When Should I Go Back to School?

back to school

This is a guest post by Austin. You can read the guidelines to guest posting at our write for us page.

A wave of professionals hit the shores of grad school every time a news outlet breathes the word “recession.” Suddenly, their own education isn’t good enough, and their job isn’t secure enough. Though there’s absolutely nothing wrong with getting a masters or a doctorate degree, there’s something to be said for taking a minute to plan and figure out what would help you reach your goals before signing off on financial aid papers.

Have a goal:

If your goal is simply to keep the position you have, don’t run off to grad school just yet. Talk to your supervisors and mentors and ask them what types of courses could help you further your career in the company. You’re going to be looking for something that will add value to your work. Just getting a master’s degree may not be enough to get you a raise or make you stand out amongst your peers—you want something that will help you do something you can’t or don’t do now.

If you’re a teacher, think about if adding a second language to your repertoire could make you a more attractive candidate next time someone is up for a raise. Adding Spanish will allow you to start a language club or help other teachers communicate with native Spanish-speaking parents.

However, if your goal is to become principal, you may consider continuing your education with more advanced child psychology, learning and development classes.

Find ways to achieve it:

The worst thing you can do in a recession is to let go of a job in the field that you want to be in. Unless you’re laid off or fired, it’s not a good idea to go to grad school full time just on scholarships. Do everything you can to continue gaining experience in your field. Some options to consider are distance learning and pursuing an online degree.

Nearby colleges will usually offer courses later in the day or at night, so consider picking up a few of the heavier courses that meet once or twice a week.


Networking has always been the key to successful careers. Don’t forget to work what you already have. If you’re looking for more responsibility, try climbing the ladder of the company that already knows you instead of assuming you’ll have to find a new company to get a new position. Let your supervisors know what you’re passionate about doing, and that you’re furthering your education to get there. That shows a dedication that they’ll likely respond to.
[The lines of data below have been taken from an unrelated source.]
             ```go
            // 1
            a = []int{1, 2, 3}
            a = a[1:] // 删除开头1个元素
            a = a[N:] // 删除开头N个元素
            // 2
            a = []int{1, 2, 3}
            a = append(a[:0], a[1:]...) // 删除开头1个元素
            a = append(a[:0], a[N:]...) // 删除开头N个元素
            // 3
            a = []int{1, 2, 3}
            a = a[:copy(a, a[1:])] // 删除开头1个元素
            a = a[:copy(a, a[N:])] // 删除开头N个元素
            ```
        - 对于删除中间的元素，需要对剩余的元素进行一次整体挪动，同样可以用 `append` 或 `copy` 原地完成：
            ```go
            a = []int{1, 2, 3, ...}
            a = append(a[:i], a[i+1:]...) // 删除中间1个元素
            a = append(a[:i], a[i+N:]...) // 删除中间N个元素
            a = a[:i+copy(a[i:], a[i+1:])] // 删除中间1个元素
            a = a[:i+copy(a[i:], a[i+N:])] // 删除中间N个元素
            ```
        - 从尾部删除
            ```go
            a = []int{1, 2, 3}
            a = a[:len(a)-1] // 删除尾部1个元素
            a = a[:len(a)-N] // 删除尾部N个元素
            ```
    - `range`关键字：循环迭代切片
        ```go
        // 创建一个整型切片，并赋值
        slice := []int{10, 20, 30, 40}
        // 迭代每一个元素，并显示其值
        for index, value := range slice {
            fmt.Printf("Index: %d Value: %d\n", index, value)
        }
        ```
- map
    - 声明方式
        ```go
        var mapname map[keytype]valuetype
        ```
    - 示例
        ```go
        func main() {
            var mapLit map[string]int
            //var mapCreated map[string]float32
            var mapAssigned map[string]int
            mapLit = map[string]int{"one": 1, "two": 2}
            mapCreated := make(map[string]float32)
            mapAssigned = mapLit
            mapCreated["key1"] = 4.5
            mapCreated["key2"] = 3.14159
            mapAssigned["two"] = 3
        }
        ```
If you do decide to move to a new company, let your superiors know that, too, in certain cases. Obviously if they demand absolute loyalty despite the fact they can’t or won’t promote you, don’t tell them you’re searching for another position.

However, if you have the kind of boss that sees him or herself as a mentor, feel free to ask them to help you find a position that you’ll be more suited to, regardless if it’s inside or outside the company.

Don’t forget to update all of your social profiles, like LinkedIn and Google+, to reflect the fact that you’re intent on moving into a new field or simply growing in the one you’re in. Many times networks are the best place to begin a search, since a fellow college alum is more likely to recommend you than someone they found on Monster.com.